5. Pesar el agar MRS como se indica en las instrucciones del fabricante.
6. Disolver el medio de cultivo en el volumen de agua destilada definido y hervir por 1 min.
7. Transferir con cuidado el medio de cultivo al frasco para esterilizar. Posteriormente esterilizarlo en la olla de presión.
8. Previo a la esterilización, la olla deberá ser llenada con agua destilada procurando no rebasar la rejilla de soporte (aproximadamente ¼ de su capacidad).
9. Una vez colocado el agar dentro de la olla, tapar y calentar monitoreando la presión y el tiempo necesario para la esterilización del medio de cultivo (15 min a 121 °C).
10. Una vez terminado el proceso de esterilización, dejar enfriar el agar (no menos de 40 °C) y verterlo dentro de la caja Petri, colocando la tapa de la caja permitiendo la salida del vapor de agua con el fin de evitar la condensación dentro de la misma. TODO ESTO BAJO CONDICIONES DE ESTERILIDAD. 
11. Para obtener las condiciones de esterilidad primeramente se debe desinfectar el área de trabajo rociando alcohol etílico al 70%, distribuyéndolo con ayuda de una servilleta. Adicionalmente, distribuir los mecheros sobre la superficie de trabajo a una distancia no mayor de 20 cm entre cada una de ellos.
12. Para realizar el aislamiento tanto la muestra a analizar y el resto del material necesario (tubos, placas...) se deben de trabajar dentro del área de esterilidad, evitando tocar los bordes y/o bocas de los recipientes.
13. El asa de siembra se esteriliza al mechero (flamear hasta incandescencia) y después enfriar en la proximidad de la llama (unos 10 segundos), para posteriormente tomar una muestra del alimento modelo y sembrar por estría sobre la superficie del agar solidificado, tal y como se muestra en la siguiente Figura 1.

[pic 1]

[pic 2]

Nota: Si la muestra está en un tubo, quitar el tapón y flamear la boca del tubo.

1. Tomar una muestra con el asa previamente flameada y fría, inocular la muestra haciendo 4 estrías simples de lado a lado sobre agar.
2. Flamear el asa de inoculación y hacer girar la caja de Petri un cuarto de vuelta.

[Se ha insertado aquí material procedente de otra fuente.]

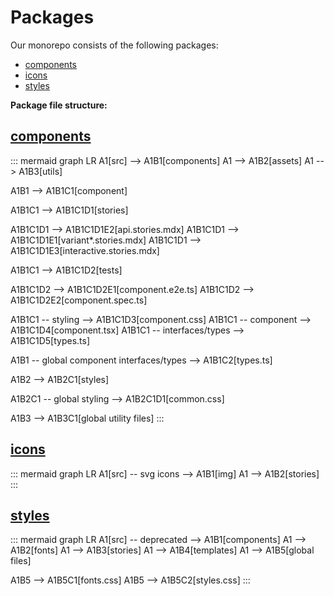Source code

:# Packages
Our monorepo consists of the following packages:
* [components](https://dev.azure.com/AB-Design/Apollo%20Design%20Systems/_wiki/wikis/Apollo-Design-Systems.wiki/47/Package-Structure?anchor=user-content-%5Bcomponents%5D(https%3A%2F%2Fdev.azure.com%2Fab-design%2Fapollo%2520design%2520systems%2F_git%2Fapollo%3Fpath%3D%252fpackages%252fcomponents))
* [icons](https://dev.azure.com/AB-Design/Apollo%20Design%20Systems/_wiki/wikis/Apollo-Design-Systems.wiki/47/Package-Structure?anchor=%5Bicons%5D(https%3A//dev.azure.com/ab-design/apollo%2520design%2520systems/_git/apollo%3Fpath%3D%252fpackages%252ficons))
* [styles](https://dev.azure.com/AB-Design/Apollo%20Design%20Systems/_wiki/wikis/Apollo-Design-Systems.wiki/47/Package-Structure?anchor=%5Bstyles%5D(https%3A//dev.azure.com/ab-design/apollo%2520design%2520systems/_git/apollo%3Fpath%3D%252fpackages%252fstyles))

**Package file structure:**

## [components](https://dev.azure.com/AB-Design/Apollo%20Design%20Systems/_git/apollo?path=%2Fpackages%2Fcomponents)
::: mermaid
graph LR
  A1[src] --> A1B1[components]
  A1 --> A1B2[assets]
  A1 --> A1B3[utils]

  A1B1 --> A1B1C1[component]

  A1B1C1 --> A1B1C1D1[stories]

  A1B1C1D1 --> A1B1C1D1E2[api.stories.mdx]
  A1B1C1D1 --> A1B1C1D1E1[variant*.stories.mdx]
  A1B1C1D1 --> A1B1C1D1E3[interactive.stories.mdx]

  A1B1C1 --> A1B1C1D2[tests]

  A1B1C1D2 --> A1B1C1D2E1[component.e2e.ts]
  A1B1C1D2 --> A1B1C1D2E2[component.spec.ts]

  A1B1C1 -- styling --> A1B1C1D3[component.css]
  A1B1C1 -- component --> A1B1C1D4[component.tsx]
  A1B1C1 -- interfaces/types --> A1B1C1D5[types.ts]

  A1B1 -- global component interfaces/types --> A1B1C2[types.ts]

  A1B2 --> A1B2C1[styles]

  A1B2C1 -- global styling --> A1B2C1D1[common.css]

  A1B3 --> A1B3C1[global utility files]
:::

## [icons](https://dev.azure.com/AB-Design/Apollo%20Design%20Systems/_git/apollo?path=%2Fpackages%2Ficons)
::: mermaid
graph LR
  A1[src] -- svg icons --> A1B1[img]
  A1 --> A1B2[stories]
:::

## [styles](https://dev.azure.com/AB-Design/Apollo%20Design%20Systems/_git/apollo?path=%2Fpackages%2Fstyles)
::: mermaid
graph LR
  A1[src] -- deprecated --> A1B1[components]
  A1 --> A1B2[fonts]
  A1 --> A1B3[stories]
  A1 --> A1B4[templates]
  A1 --> A1B5[global files]

  A1B5 --> A1B5C1[fonts.css]
  A1B5 --> A1B5C2[styles.css]
:::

Abrir nuevamente la caja y enfriar el asa de siembra tocando la superficie del medio lejos de la zona de estrías recién hechas.
3. Rozar con el asa una vez la superficie del conjunto original de estrías y hacer un segundo grupo de estrías en el segundo cuadrante como en el caso anterior.
4. Repetir el procedimiento 15 y 16 consecutivamente hasta cubrir toda la superficie del agar.